§ Aim of the exercise:
The answer must be every entry below, word for word, with the pictures left out.

§ Recorded data:
◇ ◇ ◇ ◇
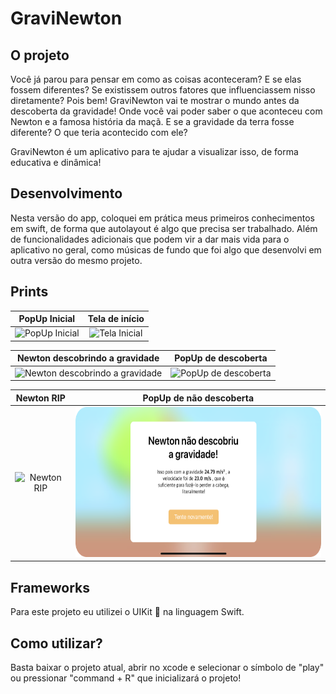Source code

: # GraviNewton

## O projeto

Você já parou para pensar em como as coisas aconteceram? E se elas fossem diferentes? Se existissem outros fatores que influenciassem nisso diretamente? Pois bem! GraviNewton vai te mostrar o mundo antes da descoberta da gravidade! Onde você vai poder saber o que aconteceu com Newton e a famosa história da maçã. E se a gravidade da terra fosse diferente? O que teria acontecido com ele?

GraviNewton é um aplicativo para te ajudar a visualizar isso, de forma educativa e dinâmica!

## Desenvolvimento

Nesta versão do app, coloquei em prática meus primeiros conhecimentos em swift, de forma que autolayout é algo que precisa ser trabalhado. Além de funcionalidades adicionais que podem vir a dar mais vida para o aplicativo no geral, como músicas de fundo que foi algo que desenvolvi em outra versão do mesmo projeto.

## Prints

PopUp Inicial | Tela de início
:-------------------------:|:-------------------------:
<img src="https://github.com/CynaraCosta/graviNewton/blob/main/Screenshots/initpopup.png" alt="PopUp Inicial" width="500" height="240"> | <img src="https://github.com/CynaraCosta/graviNewton/blob/main/Screenshots/sleep.png" alt="Tela Inicial" width="500" height="240"> 

Newton descobrindo a gravidade | PopUp de descoberta
:-------------------------:|:-------------------------:
<img src="https://github.com/CynaraCosta/graviNewton/blob/main/Screenshots/idea.png" alt="Newton descobrindo a gravidade" width="500" height="240"> | <img src="https://github.com/CynaraCosta/graviNewton/blob/main/Screenshots/find.png" alt="PopUp de descoberta" width="500" height="240"> 

Newton RIP | PopUp de não descoberta 
:-------------------------:|:-------------------------:
<img src="https://github.com/CynaraCosta/graviNewton/blob/main/Screenshots/rip.png" alt="Newton RIP" width="500" height="240">  | <img src="https://github.com/CynaraCosta/graviNewtonUIKit/blob/main/Screenshots/notfind.png" alt="Newton RIP" width="500" height="240"> 

## Frameworks

Para este projeto eu utilizei o UIKit 👾 na linguagem Swift.

## Como utilizar?

Basta baixar o projeto atual, abrir no xcode e selecionar o símbolo de "play" ou pressionar "command + R" que inicializará o projeto!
◇ ◇ ◇ ◇
§ Response area:
Source code

: # GraviNewton

## O projeto

Você já parou para pensar em como as coisas aconteceram? E se elas fossem diferentes? Se existissem outros fatores que influenciassem nisso diretamente? Pois bem! GraviNewton vai te mostrar o mundo antes da descoberta da gravidade! Onde você vai poder saber o que aconteceu com Newton e a famosa história da maçã. E se a gravidade da terra fosse diferente? O que teria acontecido com ele?

GraviNewton é um aplicativo para te ajudar a visualizar isso, de forma educativa e dinâmica!

## Desenvolvimento

Nesta versão do app, coloquei em prática meus primeiros conhecimentos em swift, de forma que autolayout é algo que precisa ser trabalhado. Além de funcionalidades adicionais que podem vir a dar mais vida para o aplicativo no geral, como músicas de fundo que foi algo que desenvolvi em outra versão do mesmo projeto.

## Prints

PopUp Inicial | Tela de início
:-------------------------:|:-------------------------:
<img src="https://github.com/CynaraCosta/graviNewton/blob/main/Screenshots/initpopup.png" alt="PopUp Inicial" width="500" height="240"> | <img src="https://github.com/CynaraCosta/graviNewton/blob/main/Screenshots/sleep.png" alt="Tela Inicial" width="500" height="240"> 

Newton descobrindo a gravidade | PopUp de descoberta
:-------------------------:|:-------------------------:
<img src="https://github.com/CynaraCosta/graviNewton/blob/main/Screenshots/idea.png" alt="Newton descobrindo a gravidade" width="500" height="240"> | <img src="https://github.com/CynaraCosta/graviNewton/blob/main/Screenshots/find.png" alt="PopUp de descoberta" width="500" height="240"> 

Newton RIP | PopUp de não descoberta 
:-------------------------:|:-------------------------:
<img src="https://github.com/CynaraCosta/graviNewton/blob/main/Screenshots/rip.png" alt="Newton RIP" width="500" height="240">  | <img src="https://github.com/CynaraCosta/graviNewtonUIKit/blob/main/Screenshots/notfind.png" alt="Newton RIP" width="500" height="240"> 

## Frameworks

Para este projeto eu utilizei o UIKit 👾 na linguagem Swift.

## Como utilizar?

Basta baixar o projeto atual, abrir no xcode e selecionar o símbolo de "play" ou pressionar "command + R" que inicializará o projeto!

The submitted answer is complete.